### TASK INSTRUCTIONS
From the records that follow, copy every line that contains the word "using".

RECORDS FOR THIS EXERCISE section start

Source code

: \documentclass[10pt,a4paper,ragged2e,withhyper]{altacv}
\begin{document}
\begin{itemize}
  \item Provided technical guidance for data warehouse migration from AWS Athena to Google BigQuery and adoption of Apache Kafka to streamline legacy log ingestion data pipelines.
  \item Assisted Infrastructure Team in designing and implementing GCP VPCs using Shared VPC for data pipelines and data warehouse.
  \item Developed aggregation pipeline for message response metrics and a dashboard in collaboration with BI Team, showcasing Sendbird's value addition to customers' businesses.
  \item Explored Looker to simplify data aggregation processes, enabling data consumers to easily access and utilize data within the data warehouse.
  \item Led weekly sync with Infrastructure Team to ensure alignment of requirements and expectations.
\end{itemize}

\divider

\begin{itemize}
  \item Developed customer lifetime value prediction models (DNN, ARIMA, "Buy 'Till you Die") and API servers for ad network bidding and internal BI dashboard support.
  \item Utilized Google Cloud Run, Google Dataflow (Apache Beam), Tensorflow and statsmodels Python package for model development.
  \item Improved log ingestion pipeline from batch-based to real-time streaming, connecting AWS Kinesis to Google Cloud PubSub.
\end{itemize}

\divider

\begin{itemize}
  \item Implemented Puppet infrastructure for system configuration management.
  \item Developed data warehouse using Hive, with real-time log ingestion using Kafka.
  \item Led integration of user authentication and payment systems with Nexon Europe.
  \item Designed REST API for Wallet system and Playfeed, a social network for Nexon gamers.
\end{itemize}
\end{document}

RECORDS FOR THIS EXERCISE section end

### TASK RESPONSE
  \item Assisted Infrastructure Team in designing and implementing GCP VPCs using Shared VPC for data pipelines and data warehouse.
  \item Developed data warehouse using Hive, with real-time log ingestion using Kafka.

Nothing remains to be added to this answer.